■ **Your task**
Each line of the records is to be copied verbatim.

■ **Given records**
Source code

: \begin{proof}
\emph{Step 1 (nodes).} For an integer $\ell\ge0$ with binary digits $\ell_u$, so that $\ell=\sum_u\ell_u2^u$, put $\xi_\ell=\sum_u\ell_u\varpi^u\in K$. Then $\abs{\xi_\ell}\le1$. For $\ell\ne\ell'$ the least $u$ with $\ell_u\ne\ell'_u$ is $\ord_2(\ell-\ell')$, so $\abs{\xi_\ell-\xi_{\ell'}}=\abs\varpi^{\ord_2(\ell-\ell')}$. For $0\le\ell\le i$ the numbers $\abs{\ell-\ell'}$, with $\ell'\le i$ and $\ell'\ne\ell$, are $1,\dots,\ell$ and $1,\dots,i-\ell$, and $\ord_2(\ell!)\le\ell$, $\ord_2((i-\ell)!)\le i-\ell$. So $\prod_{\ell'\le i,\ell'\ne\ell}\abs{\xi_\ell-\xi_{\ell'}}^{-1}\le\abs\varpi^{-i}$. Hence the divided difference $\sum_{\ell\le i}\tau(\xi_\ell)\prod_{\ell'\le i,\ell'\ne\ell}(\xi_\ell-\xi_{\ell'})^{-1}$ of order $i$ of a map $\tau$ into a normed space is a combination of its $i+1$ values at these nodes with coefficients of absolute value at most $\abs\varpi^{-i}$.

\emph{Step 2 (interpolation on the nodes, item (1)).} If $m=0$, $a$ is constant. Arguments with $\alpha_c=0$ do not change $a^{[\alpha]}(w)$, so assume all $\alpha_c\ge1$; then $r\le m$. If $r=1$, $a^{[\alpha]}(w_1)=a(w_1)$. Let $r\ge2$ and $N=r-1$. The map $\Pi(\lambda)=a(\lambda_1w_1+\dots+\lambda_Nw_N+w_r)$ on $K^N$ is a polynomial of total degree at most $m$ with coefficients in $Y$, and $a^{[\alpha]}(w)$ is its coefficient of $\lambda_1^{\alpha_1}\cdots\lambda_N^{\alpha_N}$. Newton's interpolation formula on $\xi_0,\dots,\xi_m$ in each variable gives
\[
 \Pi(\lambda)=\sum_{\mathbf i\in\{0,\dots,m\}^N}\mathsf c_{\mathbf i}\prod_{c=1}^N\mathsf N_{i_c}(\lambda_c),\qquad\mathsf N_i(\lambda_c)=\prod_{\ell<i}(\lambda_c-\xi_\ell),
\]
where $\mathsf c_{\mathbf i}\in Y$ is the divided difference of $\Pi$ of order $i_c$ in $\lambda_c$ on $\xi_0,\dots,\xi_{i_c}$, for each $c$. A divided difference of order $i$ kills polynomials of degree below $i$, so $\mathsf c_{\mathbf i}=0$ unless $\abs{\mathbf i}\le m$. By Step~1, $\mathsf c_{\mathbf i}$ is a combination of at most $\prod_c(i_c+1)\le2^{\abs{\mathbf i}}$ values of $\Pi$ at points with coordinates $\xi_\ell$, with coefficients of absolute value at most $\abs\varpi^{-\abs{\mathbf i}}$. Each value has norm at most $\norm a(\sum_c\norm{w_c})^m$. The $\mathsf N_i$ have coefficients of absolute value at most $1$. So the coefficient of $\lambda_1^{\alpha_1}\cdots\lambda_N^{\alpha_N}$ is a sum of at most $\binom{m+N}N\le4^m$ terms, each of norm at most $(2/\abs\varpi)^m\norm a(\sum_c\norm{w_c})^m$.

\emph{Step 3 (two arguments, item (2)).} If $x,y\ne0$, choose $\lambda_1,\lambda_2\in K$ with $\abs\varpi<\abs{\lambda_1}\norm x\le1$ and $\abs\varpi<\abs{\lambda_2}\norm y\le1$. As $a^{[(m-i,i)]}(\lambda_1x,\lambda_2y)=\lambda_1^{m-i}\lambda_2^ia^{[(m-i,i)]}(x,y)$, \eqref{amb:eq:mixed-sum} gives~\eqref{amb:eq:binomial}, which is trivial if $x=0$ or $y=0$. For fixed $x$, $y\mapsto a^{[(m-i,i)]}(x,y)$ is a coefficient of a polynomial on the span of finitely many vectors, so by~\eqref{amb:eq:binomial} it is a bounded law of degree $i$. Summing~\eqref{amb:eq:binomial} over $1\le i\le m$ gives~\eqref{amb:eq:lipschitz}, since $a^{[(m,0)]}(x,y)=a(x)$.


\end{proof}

■ **Finished task**
Source code

: \begin{proof}
\emph{Step 1 (nodes).} For an integer $\ell\ge0$ with binary digits $\ell_u$, so that $\ell=\sum_u\ell_u2^u$, put $\xi_\ell=\sum_u\ell_u\varpi^u\in K$. Then $\abs{\xi_\ell}\le1$. For $\ell\ne\ell'$ the least $u$ with $\ell_u\ne\ell'_u$ is $\ord_2(\ell-\ell')$, so $\abs{\xi_\ell-\xi_{\ell'}}=\abs\varpi^{\ord_2(\ell-\ell')}$. For $0\le\ell\le i$ the numbers $\abs{\ell-\ell'}$, with $\ell'\le i$ and $\ell'\ne\ell$, are $1,\dots,\ell$ and $1,\dots,i-\ell$, and $\ord_2(\ell!)\le\ell$, $\ord_2((i-\ell)!)\le i-\ell$. So $\prod_{\ell'\le i,\ell'\ne\ell}\abs{\xi_\ell-\xi_{\ell'}}^{-1}\le\abs\varpi^{-i}$. Hence the divided difference $\sum_{\ell\le i}\tau(\xi_\ell)\prod_{\ell'\le i,\ell'\ne\ell}(\xi_\ell-\xi_{\ell'})^{-1}$ of order $i$ of a map $\tau$ into a normed space is a combination of its $i+1$ values at these nodes with coefficients of absolute value at most $\abs\varpi^{-i}$.

\emph{Step 2 (interpolation on the nodes, item (1)).} If $m=0$, $a$ is constant. Arguments with $\alpha_c=0$ do not change $a^{[\alpha]}(w)$, so assume all $\alpha_c\ge1$; then $r\le m$. If $r=1$, $a^{[\alpha]}(w_1)=a(w_1)$. Let $r\ge2$ and $N=r-1$. The map $\Pi(\lambda)=a(\lambda_1w_1+\dots+\lambda_Nw_N+w_r)$ on $K^N$ is a polynomial of total degree at most $m$ with coefficients in $Y$, and $a^{[\alpha]}(w)$ is its coefficient of $\lambda_1^{\alpha_1}\cdots\lambda_N^{\alpha_N}$. Newton's interpolation formula on $\xi_0,\dots,\xi_m$ in each variable gives
\[
 \Pi(\lambda)=\sum_{\mathbf i\in\{0,\dots,m\}^N}\mathsf c_{\mathbf i}\prod_{c=1}^N\mathsf N_{i_c}(\lambda_c),\qquad\mathsf N_i(\lambda_c)=\prod_{\ell<i}(\lambda_c-\xi_\ell),
\]
where $\mathsf c_{\mathbf i}\in Y$ is the divided difference of $\Pi$ of order $i_c$ in $\lambda_c$ on $\xi_0,\dots,\xi_{i_c}$, for each $c$. A divided difference of order $i$ kills polynomials of degree below $i$, so $\mathsf c_{\mathbf i}=0$ unless $\abs{\mathbf i}\le m$. By Step~1, $\mathsf c_{\mathbf i}$ is a combination of at most $\prod_c(i_c+1)\le2^{\abs{\mathbf i}}$ values of $\Pi$ at points with coordinates $\xi_\ell$, with coefficients of absolute value at most $\abs\varpi^{-\abs{\mathbf i}}$. Each value has norm at most $\norm a(\sum_c\norm{w_c})^m$. The $\mathsf N_i$ have coefficients of absolute value at most $1$. So the coefficient of $\lambda_1^{\alpha_1}\cdots\lambda_N^{\alpha_N}$ is a sum of at most $\binom{m+N}N\le4^m$ terms, each of norm at most $(2/\abs\varpi)^m\norm a(\sum_c\norm{w_c})^m$.

\emph{Step 3 (two arguments, item (2)).} If $x,y\ne0$, choose $\lambda_1,\lambda_2\in K$ with $\abs\varpi<\abs{\lambda_1}\norm x\le1$ and $\abs\varpi<\abs{\lambda_2}\norm y\le1$. As $a^{[(m-i,i)]}(\lambda_1x,\lambda_2y)=\lambda_1^{m-i}\lambda_2^ia^{[(m-i,i)]}(x,y)$, \eqref{amb:eq:mixed-sum} gives~\eqref{amb:eq:binomial}, which is trivial if $x=0$ or $y=0$. For fixed $x$, $y\mapsto a^{[(m-i,i)]}(x,y)$ is a coefficient of a polynomial on the span of finitely many vectors, so by~\eqref{amb:eq:binomial} it is a bounded law of degree $i$. Summing~\eqref{amb:eq:binomial} over $1\le i\le m$ gives~\eqref{amb:eq:lipschitz}, since $a^{[(m,0)]}(x,y)=a(x)$.


\end{proof}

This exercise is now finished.